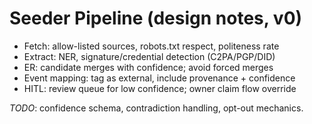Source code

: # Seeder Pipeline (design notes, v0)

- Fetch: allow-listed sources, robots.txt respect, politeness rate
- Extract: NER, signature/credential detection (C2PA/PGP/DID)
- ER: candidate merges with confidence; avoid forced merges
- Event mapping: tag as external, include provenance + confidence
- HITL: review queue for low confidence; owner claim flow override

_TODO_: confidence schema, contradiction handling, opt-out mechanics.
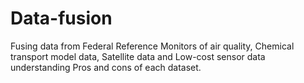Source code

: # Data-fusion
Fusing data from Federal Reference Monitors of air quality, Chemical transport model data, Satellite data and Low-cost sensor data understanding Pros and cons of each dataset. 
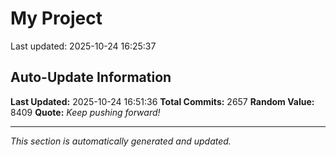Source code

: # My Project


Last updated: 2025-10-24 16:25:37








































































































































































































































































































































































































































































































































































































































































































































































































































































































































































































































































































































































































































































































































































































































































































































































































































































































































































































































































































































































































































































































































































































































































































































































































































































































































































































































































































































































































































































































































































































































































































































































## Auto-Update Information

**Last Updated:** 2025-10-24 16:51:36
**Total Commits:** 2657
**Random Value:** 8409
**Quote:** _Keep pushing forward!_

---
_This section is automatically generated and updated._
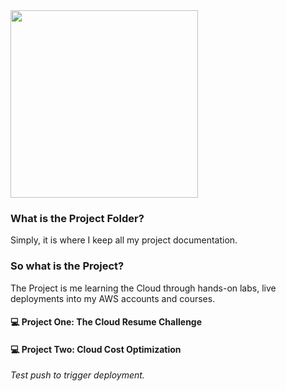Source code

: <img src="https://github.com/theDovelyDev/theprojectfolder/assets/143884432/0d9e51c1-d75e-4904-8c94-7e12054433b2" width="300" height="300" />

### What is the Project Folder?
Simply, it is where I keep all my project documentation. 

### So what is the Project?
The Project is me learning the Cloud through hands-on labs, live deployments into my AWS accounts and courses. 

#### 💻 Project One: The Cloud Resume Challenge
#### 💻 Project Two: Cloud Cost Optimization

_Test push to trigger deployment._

========================================================================

**Task brief**
Leave out the images and write out the lines above exactly, from the one with "- ER: candidate" up to and including the one with "Last updated: 2025-10-24 16:25:37".

**Exercise output**
- ER: candidate merges with confidence; avoid forced merges
- Event mapping: tag as external, include provenance + confidence
- HITL: review queue for low confidence; owner claim flow override

_TODO_: confidence schema, contradiction handling, opt-out mechanics.
Source code

: # Data-fusion
Fusing data from Federal Reference Monitors of air quality, Chemical transport model data, Satellite data and Low-cost sensor data understanding Pros and cons of each dataset. 
Source code

: # My Project


Last updated: 2025-10-24 16:25:37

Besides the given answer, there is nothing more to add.